The Compuware e-business award offers the winning developer a $10,000 cash development fund, a licence for Compuware's UNIFACE application development environment, as well as training and professional and technical support.
There is also an opportunity for the winning developer to become a part of Compuware's channel program, and the likelihood that, if the project is scalable, the developer can take the licensing to the SME market while Compuware takes it to the corporate market.
Compuware marketing manager Peter Pritchard believes Australian developers have great ideas but lack the venture capital funding and marketing prowess to make a success of their products.
"Unfortunately, when a developer in this country wants to start a business, they go for a second mortgage on their house for funding," he said. "They build a product first, then look for a market, rather than having a concept and trying for funding. Because there is a lack of venture capital investment, developers don't know how to market a product to get more funding.
"Often the owner is a programmer, they hire a couple of people to cut the code, but they don't hire any marketing people," he said. "Some still believe that marketing has no place in building and selling a product," he added.
Pritchard has seen a slight change in the showcase events the vendor sponsors, saying that developers are starting to learn about the virtues of "pizzazz" when presenting products. "But there are still a lot of technically brilliant products at these events that are exhibited on a PC by a person with his back to the people," he said.

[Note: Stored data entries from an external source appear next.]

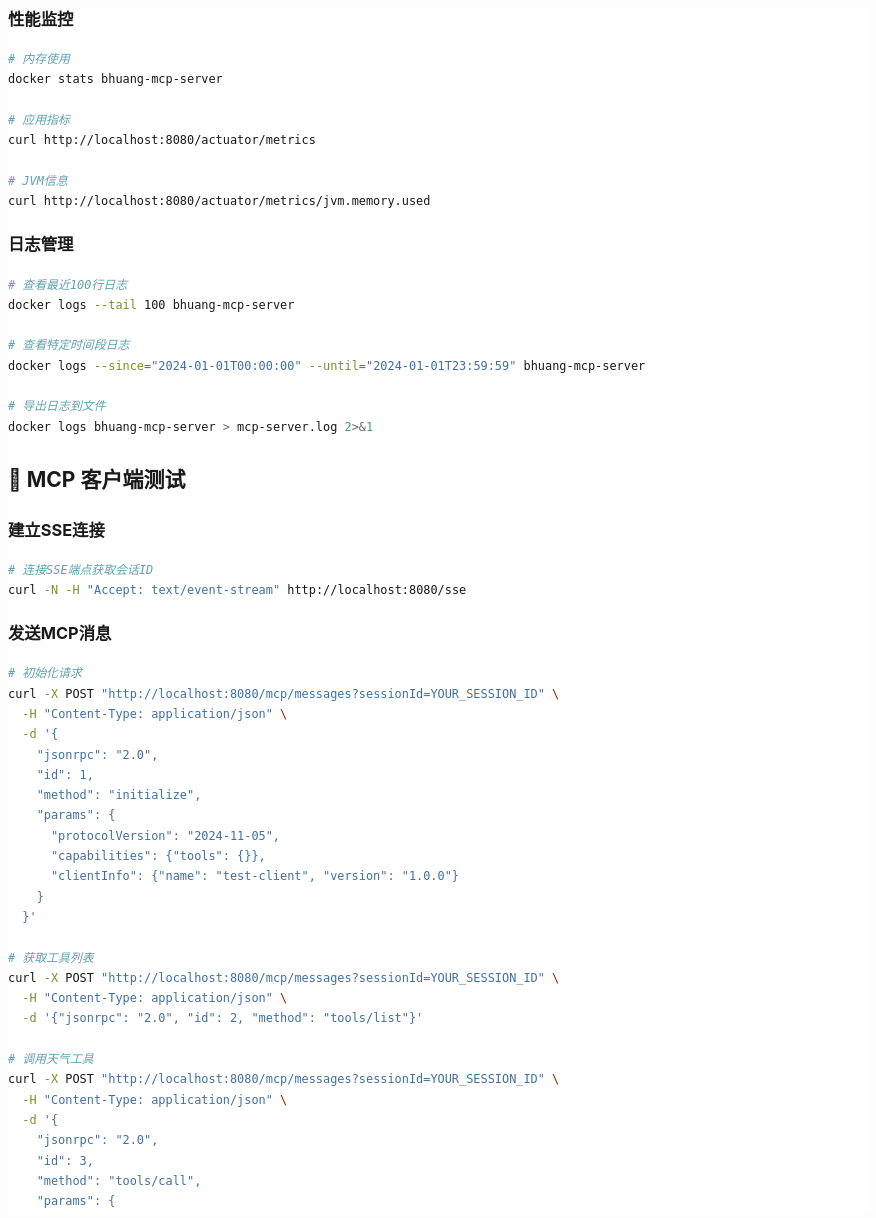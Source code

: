 ### 性能监控

```bash
# 内存使用
docker stats bhuang-mcp-server

# 应用指标
curl http://localhost:8080/actuator/metrics

# JVM信息
curl http://localhost:8080/actuator/metrics/jvm.memory.used
```

### 日志管理

```bash
# 查看最近100行日志
docker logs --tail 100 bhuang-mcp-server

# 查看特定时间段日志
docker logs --since="2024-01-01T00:00:00" --until="2024-01-01T23:59:59" bhuang-mcp-server

# 导出日志到文件
docker logs bhuang-mcp-server > mcp-server.log 2>&1
```

## 🧪 MCP 客户端测试

### 建立SSE连接

```bash
# 连接SSE端点获取会话ID
curl -N -H "Accept: text/event-stream" http://localhost:8080/sse
```

### 发送MCP消息

```bash
# 初始化请求
curl -X POST "http://localhost:8080/mcp/messages?sessionId=YOUR_SESSION_ID" \
  -H "Content-Type: application/json" \
  -d '{
    "jsonrpc": "2.0",
    "id": 1,
    "method": "initialize",
    "params": {
      "protocolVersion": "2024-11-05",
      "capabilities": {"tools": {}},
      "clientInfo": {"name": "test-client", "version": "1.0.0"}
    }
  }'

# 获取工具列表
curl -X POST "http://localhost:8080/mcp/messages?sessionId=YOUR_SESSION_ID" \
  -H "Content-Type: application/json" \
  -d '{"jsonrpc": "2.0", "id": 2, "method": "tools/list"}'

# 调用天气工具
curl -X POST "http://localhost:8080/mcp/messages?sessionId=YOUR_SESSION_ID" \
  -H "Content-Type: application/json" \
  -d '{
    "jsonrpc": "2.0",
    "id": 3,
    "method": "tools/call",
    "params": {
```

Compuware's technical director, Asia-Pacific, Robert Bennett, will judge if the concept is technically feasible and fits within the range of products Compuware sells. Gartner analysts will then decide whether the concept will work on the Internet and the Australian Computer Society management will judge whether the project makes sense as a whole - if it's new and exciting or just another flavour of something that already exists.
Pritchard sees the exercise as both a method of promoting Compuware's development environment among Australian developers and a way of filling out Compuware's product set.
"We are constantly looking for new solutions to fill in the gaps in our portfolio," he said. "So it's a case of, we'll give you the money and the technical support, and [in return] we will get a product no one else has."